12. Voltar as lamínulas para as placas e lavar 3x com PBSA por 10 min cada.
13. Colocar sobre o parafilme 40µl do complexo ABC e incubar por 1h. Retirar as pastilhas de DAB e de peróxido de amônia do freezer.
14. Voltar as lamínulas para as placas e lavar 3x com PBSA por 10min. Preparar o DAB, dissolvendo uma pastilha de cada em 15ml de água deionizada.
II – MATERIAIS E MÉTODOS 76
15. Retirar, com pipeta Pasteur, o PBSA das placas contendo as lamínulas e adicionar o DAB por ~1min (trabalhar em capela de fluxo e com luvas porque o DAB é suspeito de ser carcinogênico). Retirar o DAB e lavar as lamínulas 2x com água. 16. Deixar em água até montar a lâmina. A lâmina dever ser previamente lavada, limpa e marcada com as indicações dos diferentes tratamentos. O lado sem células da lamínula é seco com papel e então ela é colada com “entellan” com as células voltadas para cima e deixada secar por alguns minutos. Em nenhuma outra ocasião dos procedimentos anteriores este material (células) pode ficar seco.
17. Contracorar as células da seguinte forma: a) mergulhar a lâmina em solução etanólica de hematoxilina por 1min; b) lavar bem em água corrente e por último lavar uma vez em água destilada; c) mergulhar a lâmina em solução saturada de LiCO3; d)
lavar bem em água corrente e a última vez com água destilada e e) deixar secar por várias horas ou durante a noite, à temperatura ambiente.
18. Montar, depois de seca, com uma gota de óleo mineral sobre uma lamínula de 18x18mm. Nas extremidades da lamínula quadrada colocar pequenas gotas de esmalte para não deixar a lamínula se deslocar.

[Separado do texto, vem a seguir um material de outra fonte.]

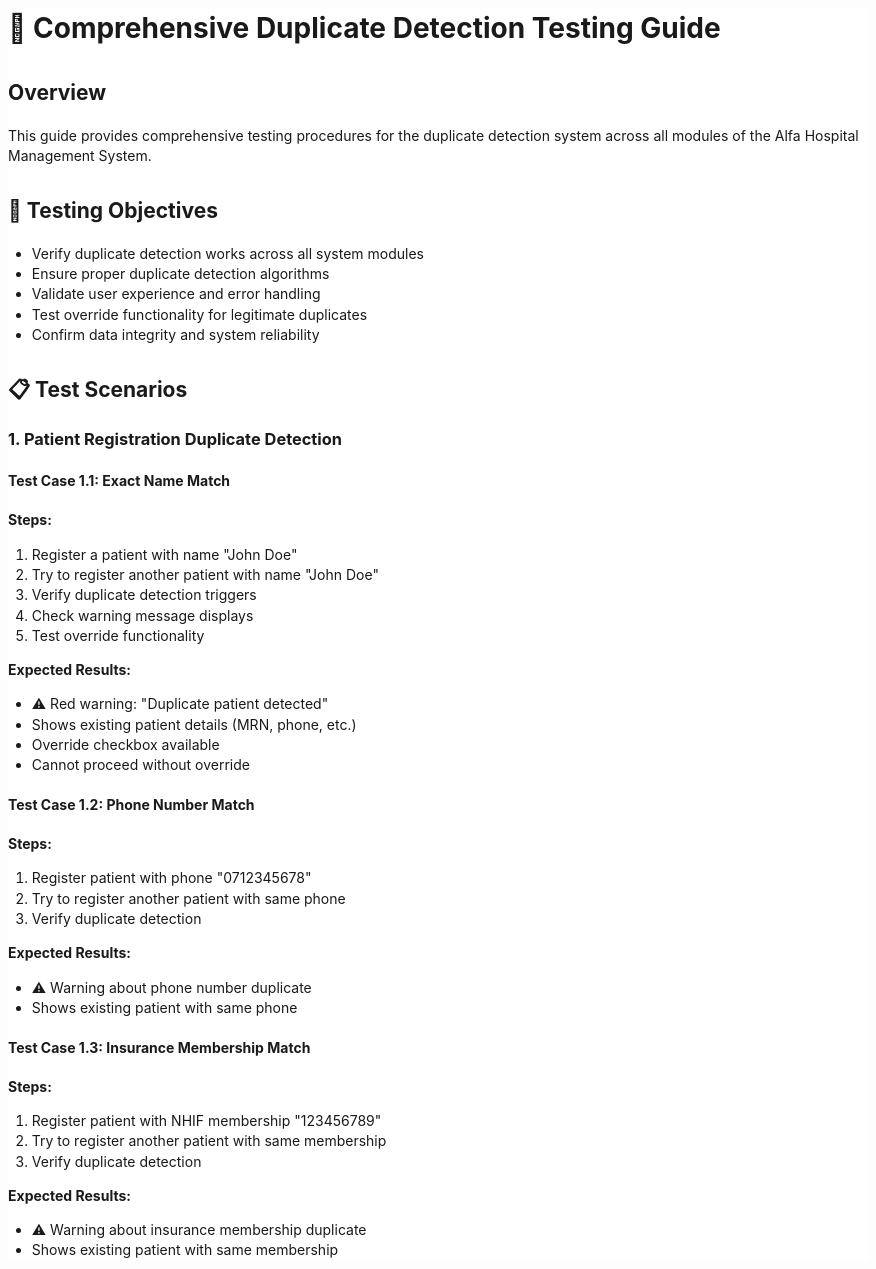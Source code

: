 # 🧪 Comprehensive Duplicate Detection Testing Guide

## **Overview**
This guide provides comprehensive testing procedures for the duplicate detection system across all modules of the Alfa Hospital Management System.

## **🎯 Testing Objectives**
- Verify duplicate detection works across all system modules
- Ensure proper duplicate detection algorithms
- Validate user experience and error handling
- Test override functionality for legitimate duplicates
- Confirm data integrity and system reliability

## **📋 Test Scenarios**

### **1. Patient Registration Duplicate Detection**

#### **Test Case 1.1: Exact Name Match**
**Steps:**
1. Register a patient with name "John Doe"
2. Try to register another patient with name "John Doe"
3. Verify duplicate detection triggers
4. Check warning message displays
5. Test override functionality

**Expected Results:**
- ⚠️ Red warning: "Duplicate patient detected"
- Shows existing patient details (MRN, phone, etc.)
- Override checkbox available
- Cannot proceed without override

#### **Test Case 1.2: Phone Number Match**
**Steps:**
1. Register patient with phone "0712345678"
2. Try to register another patient with same phone
3. Verify duplicate detection

**Expected Results:**
- ⚠️ Warning about phone number duplicate
- Shows existing patient with same phone

#### **Test Case 1.3: Insurance Membership Match**
**Steps:**
1. Register patient with NHIF membership "123456789"
2. Try to register another patient with same membership
3. Verify duplicate detection

**Expected Results:**
- ⚠️ Warning about insurance membership duplicate
- Shows existing patient with same membership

19. Analisar em microscópio de luz, contando um total de ~500 células de cada lamínula, verificando as que possuem núcleo marcado ou não comparando-as com o contrôle negativo (células não tratadas). Fotografar no mesmo microscópio com filtros e aumentos adequados para comprovação e registro dos resultados. Cada experimento refere-se a média das duas lamínulas e os resultados apresentados referem-se a médias de 2 ou 3 experimentos independentes ± desvio padrão.